What is that? Well, Privia is a group of primary care doctors that have formed an ACO aimed at best practices in healthcare. They have great data to show how effective they are at taking care of their patients. That’s good, right? Won’t that bring better medicine to our area? Well, yes. Sorta. And sorta not.
One enormous downside is that part about doctors only being allowed in one ACO. If Archtype Health becomes an ACO – and we pretty much have to with the way the reimbursement formulas work – any doctor in Privia will be prohibited from joining with us, and vice versa. Which means patients will have to choose. It means we will not be able to share resources like labs and radiology equipment and electronic medical records. The very laws that are designed to increase collaboration will actually become the largest impediment to cooperation that our area has seen in a long, long time.
Yes, we can try to work together. But, intentional or not, the financial incentives will encourage competition. Let’s say I come up with a clever method of improving outcomes or reducing costs. In an ideal world, I would share that across the region, hoping to help anyone who could benefit. But now, it will be to my advantage to hoard it at our system, and deny it to those other guys. And their patients. And that idea makes me kinda ill. That’s not what we are supposed to be doing.
And there are other issues too, even more subtle. I am planning to go through some locally-generated, heart-stopping data about the health of our region (yet another rant), but let me give you a preview: affluent people are healthier than poor people.
Yes, it’s true. People in poverty do worse in virtually every aspect of healthcare. What’s that got to do with the price of tea in China? Let it sink in a bit.
If the government is going to measure my performance on outcomes, how can I make myself look better? Simple: I just choose to look after healthier patients. The last thing I want to do is look after sick people, right? But wait! That’s not allowed. I can’t deny service to sick people! That’s true.

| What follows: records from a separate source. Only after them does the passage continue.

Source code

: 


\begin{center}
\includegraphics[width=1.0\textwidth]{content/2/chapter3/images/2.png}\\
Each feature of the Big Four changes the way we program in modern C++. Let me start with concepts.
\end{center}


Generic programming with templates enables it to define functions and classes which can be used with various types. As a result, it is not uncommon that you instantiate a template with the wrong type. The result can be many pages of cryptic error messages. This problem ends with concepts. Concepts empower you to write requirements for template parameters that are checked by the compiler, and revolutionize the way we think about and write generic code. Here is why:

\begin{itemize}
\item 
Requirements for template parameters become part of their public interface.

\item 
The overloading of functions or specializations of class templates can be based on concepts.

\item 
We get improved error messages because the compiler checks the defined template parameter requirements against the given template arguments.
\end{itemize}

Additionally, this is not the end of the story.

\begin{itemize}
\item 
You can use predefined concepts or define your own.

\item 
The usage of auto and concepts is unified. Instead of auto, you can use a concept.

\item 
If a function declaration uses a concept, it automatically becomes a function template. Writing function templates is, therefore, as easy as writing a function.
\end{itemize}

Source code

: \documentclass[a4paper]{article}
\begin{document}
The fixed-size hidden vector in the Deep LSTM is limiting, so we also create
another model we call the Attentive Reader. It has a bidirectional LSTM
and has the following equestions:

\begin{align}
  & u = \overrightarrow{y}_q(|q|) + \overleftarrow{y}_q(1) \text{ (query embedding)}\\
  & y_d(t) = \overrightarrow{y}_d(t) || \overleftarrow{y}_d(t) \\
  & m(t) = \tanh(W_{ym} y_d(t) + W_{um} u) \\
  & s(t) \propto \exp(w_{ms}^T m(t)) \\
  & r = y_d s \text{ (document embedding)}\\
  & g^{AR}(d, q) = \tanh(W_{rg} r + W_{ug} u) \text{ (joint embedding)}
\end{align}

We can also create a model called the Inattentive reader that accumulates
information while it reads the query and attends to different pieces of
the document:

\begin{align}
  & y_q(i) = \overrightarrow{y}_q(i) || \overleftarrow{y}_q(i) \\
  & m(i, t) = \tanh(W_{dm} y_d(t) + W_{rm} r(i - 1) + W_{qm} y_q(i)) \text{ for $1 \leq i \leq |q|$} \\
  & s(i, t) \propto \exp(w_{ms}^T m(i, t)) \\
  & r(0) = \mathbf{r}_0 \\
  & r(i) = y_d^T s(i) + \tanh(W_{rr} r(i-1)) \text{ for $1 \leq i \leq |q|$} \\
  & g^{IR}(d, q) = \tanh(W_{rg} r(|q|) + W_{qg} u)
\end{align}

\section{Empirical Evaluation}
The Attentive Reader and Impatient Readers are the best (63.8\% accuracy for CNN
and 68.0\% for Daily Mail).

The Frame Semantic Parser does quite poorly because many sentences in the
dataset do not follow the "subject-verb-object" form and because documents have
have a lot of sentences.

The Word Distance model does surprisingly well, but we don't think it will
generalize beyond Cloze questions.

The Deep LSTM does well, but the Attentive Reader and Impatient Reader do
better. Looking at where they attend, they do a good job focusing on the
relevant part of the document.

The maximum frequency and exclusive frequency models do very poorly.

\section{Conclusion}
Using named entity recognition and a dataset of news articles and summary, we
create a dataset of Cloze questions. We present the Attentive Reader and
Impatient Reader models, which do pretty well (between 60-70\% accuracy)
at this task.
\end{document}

But I can refuse to see poor people.
There is nothing that says I have to accept patients with no insurance, patients with Medicaid, or even patients with Medicare. By selecting which insurance I accept, I not only maximize my reimbursement, I automatically improve my outcomes data. Compared to the other guy, the one that takes responsibility for the uninsured, the under-resourced, the difficult patients? I kick his ass. For my own benefit, I skim off the easy, high-paying patients, and I come out looking better, and with much higher margins. All at the expense of whomever in our society makes an effort to help the ones that need it most.
And that inevitably leads to a little bit of vomit in my mouth. Bleck. And though I admit I am proud to be on the side that is doing the right thing, that’s honestly not fair. I know many doctors on the other side of the wall. And I can tell you that now that most of them are well removed from the decisions and forces that push these changes and write these agendas. As often as not, physicians are just along for the ride.
This is what happens when business is woven into medicine. It’s what happens when we try to use competition to improve healthcare. Because competition favors the one that studies the rule book and finds the angle and exploits it for maximum effect. That’s simply the way business people are trained. And there is nothing wrong with that, if you are making smart phones or TVs or some other widget. But not doctors, not hospitals. There is no place for that when it comes to people’s health. And that is precisely why that part of our culture, that competitive mindset, it has no place in medicine.